History of Li Family Daoqiquan

Lama Zurdwang

Nine Dragon Baguazhang™ is part of the Li family system known as Daoqiquan. This was a family style passed down generation after generation in Sichuan province.

The legend of Daoqiquan as told Master Li. Longdao, Dr. John Painter’s teacher weaves a story about a wandering Tibetan monk, Lama, Zurdwang (1530 -1620) from Quamdo Tibet. Lama Zurdwang was a student of the five excellencies: painting, poetry, martial arts, philosophy and medicine during the Ming Dynasty (1368 to 1644 AD).
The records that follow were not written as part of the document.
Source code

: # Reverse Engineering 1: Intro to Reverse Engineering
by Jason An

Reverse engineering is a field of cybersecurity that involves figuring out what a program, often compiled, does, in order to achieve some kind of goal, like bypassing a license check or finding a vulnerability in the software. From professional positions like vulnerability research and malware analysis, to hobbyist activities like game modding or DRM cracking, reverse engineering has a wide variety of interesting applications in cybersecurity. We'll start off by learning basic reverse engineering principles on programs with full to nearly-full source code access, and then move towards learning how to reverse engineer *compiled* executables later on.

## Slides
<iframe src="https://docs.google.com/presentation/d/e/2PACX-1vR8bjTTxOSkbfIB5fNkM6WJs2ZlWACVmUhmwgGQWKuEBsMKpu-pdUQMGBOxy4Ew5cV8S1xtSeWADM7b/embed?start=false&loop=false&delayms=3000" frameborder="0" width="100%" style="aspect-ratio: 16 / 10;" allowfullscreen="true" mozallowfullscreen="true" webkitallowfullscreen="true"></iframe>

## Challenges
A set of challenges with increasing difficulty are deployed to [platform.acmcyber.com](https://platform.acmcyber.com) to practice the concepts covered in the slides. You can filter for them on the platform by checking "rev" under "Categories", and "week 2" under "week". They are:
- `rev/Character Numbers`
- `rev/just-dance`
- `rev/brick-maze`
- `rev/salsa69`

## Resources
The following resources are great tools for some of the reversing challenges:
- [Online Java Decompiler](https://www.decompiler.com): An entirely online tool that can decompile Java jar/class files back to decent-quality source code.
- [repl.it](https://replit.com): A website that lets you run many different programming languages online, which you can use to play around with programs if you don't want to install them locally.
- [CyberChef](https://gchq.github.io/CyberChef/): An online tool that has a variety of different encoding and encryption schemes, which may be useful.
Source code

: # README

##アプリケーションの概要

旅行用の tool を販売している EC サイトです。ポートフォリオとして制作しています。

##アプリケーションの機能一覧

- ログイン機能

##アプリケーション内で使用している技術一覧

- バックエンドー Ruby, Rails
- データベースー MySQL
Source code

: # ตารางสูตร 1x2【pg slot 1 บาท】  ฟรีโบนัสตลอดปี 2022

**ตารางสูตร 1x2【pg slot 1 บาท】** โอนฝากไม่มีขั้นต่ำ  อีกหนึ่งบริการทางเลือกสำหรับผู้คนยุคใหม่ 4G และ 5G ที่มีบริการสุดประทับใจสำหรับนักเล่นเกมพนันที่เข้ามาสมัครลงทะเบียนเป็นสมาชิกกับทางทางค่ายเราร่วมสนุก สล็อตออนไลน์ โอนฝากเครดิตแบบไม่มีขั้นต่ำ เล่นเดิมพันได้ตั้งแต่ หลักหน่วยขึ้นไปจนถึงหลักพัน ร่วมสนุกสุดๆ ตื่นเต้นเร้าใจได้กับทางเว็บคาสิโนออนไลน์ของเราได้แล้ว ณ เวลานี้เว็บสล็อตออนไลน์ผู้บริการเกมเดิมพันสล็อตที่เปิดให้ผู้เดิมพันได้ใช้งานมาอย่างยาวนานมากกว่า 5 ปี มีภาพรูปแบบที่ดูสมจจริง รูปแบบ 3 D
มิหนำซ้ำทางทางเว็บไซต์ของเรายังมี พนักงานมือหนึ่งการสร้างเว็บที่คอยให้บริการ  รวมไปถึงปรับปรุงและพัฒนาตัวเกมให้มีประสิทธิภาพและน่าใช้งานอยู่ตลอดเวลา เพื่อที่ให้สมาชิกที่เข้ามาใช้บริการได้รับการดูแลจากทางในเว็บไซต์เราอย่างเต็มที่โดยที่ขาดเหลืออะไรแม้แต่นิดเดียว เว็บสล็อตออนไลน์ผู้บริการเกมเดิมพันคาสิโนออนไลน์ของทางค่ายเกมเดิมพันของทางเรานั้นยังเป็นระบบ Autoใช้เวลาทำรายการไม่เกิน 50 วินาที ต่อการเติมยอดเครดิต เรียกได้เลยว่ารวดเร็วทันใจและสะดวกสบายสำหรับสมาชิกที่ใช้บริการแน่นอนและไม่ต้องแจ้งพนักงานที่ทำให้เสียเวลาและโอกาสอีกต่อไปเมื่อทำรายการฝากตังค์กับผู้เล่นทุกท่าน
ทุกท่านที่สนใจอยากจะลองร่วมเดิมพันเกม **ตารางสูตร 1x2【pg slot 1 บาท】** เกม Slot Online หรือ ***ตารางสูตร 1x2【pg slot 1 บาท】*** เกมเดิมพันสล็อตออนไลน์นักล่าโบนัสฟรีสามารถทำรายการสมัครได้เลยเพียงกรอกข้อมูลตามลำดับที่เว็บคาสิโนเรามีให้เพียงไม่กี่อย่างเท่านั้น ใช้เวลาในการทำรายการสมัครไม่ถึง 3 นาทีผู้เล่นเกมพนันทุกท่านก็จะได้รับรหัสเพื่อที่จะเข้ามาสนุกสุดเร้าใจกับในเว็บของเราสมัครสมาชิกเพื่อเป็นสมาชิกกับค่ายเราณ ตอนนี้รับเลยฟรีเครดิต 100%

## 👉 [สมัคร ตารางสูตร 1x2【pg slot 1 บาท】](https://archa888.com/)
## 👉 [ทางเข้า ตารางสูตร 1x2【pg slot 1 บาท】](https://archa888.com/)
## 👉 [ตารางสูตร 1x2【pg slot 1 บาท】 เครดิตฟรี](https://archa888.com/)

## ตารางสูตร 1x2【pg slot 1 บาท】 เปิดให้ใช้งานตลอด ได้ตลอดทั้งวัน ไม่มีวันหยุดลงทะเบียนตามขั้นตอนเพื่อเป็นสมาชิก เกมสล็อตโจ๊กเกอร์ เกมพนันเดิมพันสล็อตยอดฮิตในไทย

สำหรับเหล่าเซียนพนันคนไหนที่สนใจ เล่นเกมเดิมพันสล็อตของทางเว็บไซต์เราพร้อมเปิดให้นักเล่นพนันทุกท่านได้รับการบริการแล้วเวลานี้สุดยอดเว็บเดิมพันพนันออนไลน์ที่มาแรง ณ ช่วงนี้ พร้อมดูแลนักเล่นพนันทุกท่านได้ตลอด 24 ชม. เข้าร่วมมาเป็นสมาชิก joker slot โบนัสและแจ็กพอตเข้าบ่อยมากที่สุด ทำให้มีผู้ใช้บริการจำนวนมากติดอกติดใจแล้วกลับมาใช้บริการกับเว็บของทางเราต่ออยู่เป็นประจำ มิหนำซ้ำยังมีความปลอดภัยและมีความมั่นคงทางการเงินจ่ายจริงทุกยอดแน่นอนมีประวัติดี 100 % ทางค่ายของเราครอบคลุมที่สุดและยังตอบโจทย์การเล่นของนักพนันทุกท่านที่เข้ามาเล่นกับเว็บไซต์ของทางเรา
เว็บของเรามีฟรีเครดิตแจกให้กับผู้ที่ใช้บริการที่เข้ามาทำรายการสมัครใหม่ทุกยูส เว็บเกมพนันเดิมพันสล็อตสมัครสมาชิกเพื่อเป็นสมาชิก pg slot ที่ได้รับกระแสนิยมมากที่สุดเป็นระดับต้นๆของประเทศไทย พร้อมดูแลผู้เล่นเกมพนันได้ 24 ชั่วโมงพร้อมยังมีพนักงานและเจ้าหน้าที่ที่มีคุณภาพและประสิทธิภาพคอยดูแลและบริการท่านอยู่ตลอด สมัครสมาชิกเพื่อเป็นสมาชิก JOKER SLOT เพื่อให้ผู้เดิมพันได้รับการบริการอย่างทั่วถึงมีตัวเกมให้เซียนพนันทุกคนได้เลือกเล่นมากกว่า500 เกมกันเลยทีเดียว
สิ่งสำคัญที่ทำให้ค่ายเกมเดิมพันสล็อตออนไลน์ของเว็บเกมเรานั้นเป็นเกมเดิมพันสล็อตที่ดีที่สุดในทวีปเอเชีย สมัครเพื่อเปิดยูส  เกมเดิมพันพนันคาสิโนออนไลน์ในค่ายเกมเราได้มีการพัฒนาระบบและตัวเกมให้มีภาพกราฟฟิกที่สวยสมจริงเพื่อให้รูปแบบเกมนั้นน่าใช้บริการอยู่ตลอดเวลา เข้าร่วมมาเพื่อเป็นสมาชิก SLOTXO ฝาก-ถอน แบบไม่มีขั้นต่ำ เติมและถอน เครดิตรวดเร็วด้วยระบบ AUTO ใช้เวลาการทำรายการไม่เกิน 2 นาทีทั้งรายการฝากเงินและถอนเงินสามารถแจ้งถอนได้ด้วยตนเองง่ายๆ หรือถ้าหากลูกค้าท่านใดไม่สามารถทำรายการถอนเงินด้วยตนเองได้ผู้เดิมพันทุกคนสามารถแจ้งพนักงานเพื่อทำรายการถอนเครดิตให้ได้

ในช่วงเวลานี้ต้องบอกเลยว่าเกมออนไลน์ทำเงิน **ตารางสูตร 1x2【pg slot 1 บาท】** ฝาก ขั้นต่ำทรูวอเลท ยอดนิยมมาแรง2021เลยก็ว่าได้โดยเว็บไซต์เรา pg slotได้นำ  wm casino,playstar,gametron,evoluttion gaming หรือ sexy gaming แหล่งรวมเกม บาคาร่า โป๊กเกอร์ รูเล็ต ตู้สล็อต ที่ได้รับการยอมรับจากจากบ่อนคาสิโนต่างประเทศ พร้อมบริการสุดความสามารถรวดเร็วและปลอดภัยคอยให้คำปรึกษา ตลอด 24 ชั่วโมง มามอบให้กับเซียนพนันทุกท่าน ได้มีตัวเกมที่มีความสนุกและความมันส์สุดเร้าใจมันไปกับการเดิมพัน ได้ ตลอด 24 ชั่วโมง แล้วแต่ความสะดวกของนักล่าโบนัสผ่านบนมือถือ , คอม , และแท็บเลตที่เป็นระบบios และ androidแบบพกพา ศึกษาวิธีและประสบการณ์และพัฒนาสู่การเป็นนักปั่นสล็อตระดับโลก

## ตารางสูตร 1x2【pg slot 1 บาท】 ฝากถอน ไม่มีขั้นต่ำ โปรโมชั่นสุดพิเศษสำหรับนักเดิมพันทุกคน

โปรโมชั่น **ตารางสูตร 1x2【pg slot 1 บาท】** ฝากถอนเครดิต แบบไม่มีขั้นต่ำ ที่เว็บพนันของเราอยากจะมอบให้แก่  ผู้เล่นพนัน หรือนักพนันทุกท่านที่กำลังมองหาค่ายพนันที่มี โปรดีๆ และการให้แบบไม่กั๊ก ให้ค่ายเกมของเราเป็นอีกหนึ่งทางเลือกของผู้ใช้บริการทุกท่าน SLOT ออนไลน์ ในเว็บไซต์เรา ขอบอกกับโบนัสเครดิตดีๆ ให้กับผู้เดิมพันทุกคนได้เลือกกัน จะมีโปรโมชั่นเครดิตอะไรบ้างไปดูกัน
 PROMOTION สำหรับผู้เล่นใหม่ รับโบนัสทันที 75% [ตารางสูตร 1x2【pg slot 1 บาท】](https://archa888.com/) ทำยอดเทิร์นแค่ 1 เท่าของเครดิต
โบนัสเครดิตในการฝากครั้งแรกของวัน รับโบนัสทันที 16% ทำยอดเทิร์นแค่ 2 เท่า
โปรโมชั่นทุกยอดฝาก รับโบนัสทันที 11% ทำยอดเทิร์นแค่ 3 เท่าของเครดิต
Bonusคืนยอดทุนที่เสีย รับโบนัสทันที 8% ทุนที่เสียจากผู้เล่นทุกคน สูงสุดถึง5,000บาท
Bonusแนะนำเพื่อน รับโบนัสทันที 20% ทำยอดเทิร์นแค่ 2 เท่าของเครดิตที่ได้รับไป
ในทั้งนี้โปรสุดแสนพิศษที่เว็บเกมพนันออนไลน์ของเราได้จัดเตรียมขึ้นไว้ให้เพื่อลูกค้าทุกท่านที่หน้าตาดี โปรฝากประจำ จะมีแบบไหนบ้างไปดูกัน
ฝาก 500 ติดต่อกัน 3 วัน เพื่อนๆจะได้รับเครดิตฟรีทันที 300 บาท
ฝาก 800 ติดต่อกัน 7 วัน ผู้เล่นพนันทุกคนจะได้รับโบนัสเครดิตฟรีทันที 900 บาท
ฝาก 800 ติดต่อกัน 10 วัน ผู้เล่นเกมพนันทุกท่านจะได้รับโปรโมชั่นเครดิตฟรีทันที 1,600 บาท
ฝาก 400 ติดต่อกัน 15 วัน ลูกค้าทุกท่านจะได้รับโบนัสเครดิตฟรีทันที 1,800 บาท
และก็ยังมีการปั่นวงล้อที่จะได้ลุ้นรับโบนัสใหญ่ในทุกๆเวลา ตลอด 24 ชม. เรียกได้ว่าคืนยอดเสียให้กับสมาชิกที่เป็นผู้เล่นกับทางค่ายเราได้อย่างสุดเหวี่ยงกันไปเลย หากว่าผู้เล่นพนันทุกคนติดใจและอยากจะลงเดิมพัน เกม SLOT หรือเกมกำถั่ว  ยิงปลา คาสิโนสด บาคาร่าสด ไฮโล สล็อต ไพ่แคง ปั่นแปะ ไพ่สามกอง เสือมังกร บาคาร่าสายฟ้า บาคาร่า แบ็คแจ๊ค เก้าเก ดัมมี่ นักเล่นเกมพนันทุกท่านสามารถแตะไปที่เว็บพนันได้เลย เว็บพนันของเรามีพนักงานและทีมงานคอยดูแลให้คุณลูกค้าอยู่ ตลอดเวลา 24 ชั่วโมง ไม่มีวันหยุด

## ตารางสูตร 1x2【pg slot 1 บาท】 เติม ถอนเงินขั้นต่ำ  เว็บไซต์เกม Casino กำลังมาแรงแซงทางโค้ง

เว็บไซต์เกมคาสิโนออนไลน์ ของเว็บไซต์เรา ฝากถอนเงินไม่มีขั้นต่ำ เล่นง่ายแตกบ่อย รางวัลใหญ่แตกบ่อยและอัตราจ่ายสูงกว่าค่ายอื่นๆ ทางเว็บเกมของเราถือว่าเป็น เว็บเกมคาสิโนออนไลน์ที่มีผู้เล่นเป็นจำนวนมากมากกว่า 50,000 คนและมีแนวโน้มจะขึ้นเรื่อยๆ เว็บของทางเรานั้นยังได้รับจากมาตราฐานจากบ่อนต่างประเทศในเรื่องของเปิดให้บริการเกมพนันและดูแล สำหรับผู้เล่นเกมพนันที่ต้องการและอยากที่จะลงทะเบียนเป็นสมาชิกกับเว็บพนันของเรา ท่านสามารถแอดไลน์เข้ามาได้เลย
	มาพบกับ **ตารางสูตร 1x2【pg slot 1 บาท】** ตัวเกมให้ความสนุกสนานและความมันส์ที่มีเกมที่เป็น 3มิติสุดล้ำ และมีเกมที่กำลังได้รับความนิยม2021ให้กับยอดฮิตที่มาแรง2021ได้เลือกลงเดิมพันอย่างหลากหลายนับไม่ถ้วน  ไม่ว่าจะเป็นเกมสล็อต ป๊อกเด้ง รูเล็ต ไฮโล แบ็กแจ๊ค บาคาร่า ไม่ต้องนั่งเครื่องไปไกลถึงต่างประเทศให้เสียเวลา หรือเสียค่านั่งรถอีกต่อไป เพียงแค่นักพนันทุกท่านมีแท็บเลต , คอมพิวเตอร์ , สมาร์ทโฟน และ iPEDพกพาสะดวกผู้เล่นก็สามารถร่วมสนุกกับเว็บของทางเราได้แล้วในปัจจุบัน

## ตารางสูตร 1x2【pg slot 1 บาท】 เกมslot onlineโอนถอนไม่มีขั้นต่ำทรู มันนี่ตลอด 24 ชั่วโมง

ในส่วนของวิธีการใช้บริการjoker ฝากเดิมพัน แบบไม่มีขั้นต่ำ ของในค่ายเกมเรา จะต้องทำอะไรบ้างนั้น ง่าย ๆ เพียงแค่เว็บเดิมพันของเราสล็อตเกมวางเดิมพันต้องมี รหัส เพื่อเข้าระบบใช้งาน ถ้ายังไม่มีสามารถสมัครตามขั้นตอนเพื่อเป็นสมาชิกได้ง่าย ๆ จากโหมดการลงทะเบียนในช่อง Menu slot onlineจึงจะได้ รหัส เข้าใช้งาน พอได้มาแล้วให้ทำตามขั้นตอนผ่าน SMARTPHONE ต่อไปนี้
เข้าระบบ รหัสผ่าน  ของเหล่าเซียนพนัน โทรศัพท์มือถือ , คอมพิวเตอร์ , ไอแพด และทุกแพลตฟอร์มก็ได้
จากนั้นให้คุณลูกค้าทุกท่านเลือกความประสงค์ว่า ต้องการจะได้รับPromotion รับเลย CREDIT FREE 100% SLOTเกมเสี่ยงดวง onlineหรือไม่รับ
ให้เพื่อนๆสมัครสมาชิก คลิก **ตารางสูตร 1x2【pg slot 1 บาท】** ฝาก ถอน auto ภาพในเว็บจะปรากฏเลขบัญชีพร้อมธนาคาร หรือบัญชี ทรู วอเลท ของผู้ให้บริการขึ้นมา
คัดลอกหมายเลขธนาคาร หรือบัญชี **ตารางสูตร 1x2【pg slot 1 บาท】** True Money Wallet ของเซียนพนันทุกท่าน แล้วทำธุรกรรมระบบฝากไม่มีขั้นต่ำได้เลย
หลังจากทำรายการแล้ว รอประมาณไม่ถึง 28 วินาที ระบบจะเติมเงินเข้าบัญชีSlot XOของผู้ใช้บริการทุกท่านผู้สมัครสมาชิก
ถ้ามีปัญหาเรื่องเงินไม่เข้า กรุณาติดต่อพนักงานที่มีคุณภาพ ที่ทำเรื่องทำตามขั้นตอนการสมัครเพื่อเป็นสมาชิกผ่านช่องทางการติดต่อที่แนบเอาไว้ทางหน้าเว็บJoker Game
The story goes that Lama Zurdwang left his native Tibet in search of knowledge about Chinese martial arts, Daoism and Chinese Buddhist practices. His journey, which lasted some thirty years, took him from his monastery near Quamdo Tibet into China through Sichuan Province and into central China and back again into the Sichuan area.

During his trek, Lama Zurdwang searched out knowledge of longevity and internal health development and the three essences of man: mental, physical and spiritual. On his travels through China, Zurdwang is reputed to have stopped at many Daoist and Buddhist monasteries; He examined the methods of healing, herbology and the external and internal styles of Chinese martial arts as practiced by the monks he met.

During his stay in a Daoist monastery he took the name Dao, Ji-Ren and began to compile and develop his own personal art. He wished to devise a complete system that would be a martial art and a lifestyle. A system that could be practiced by an individual for perfect all-around development of mind, body and spirit.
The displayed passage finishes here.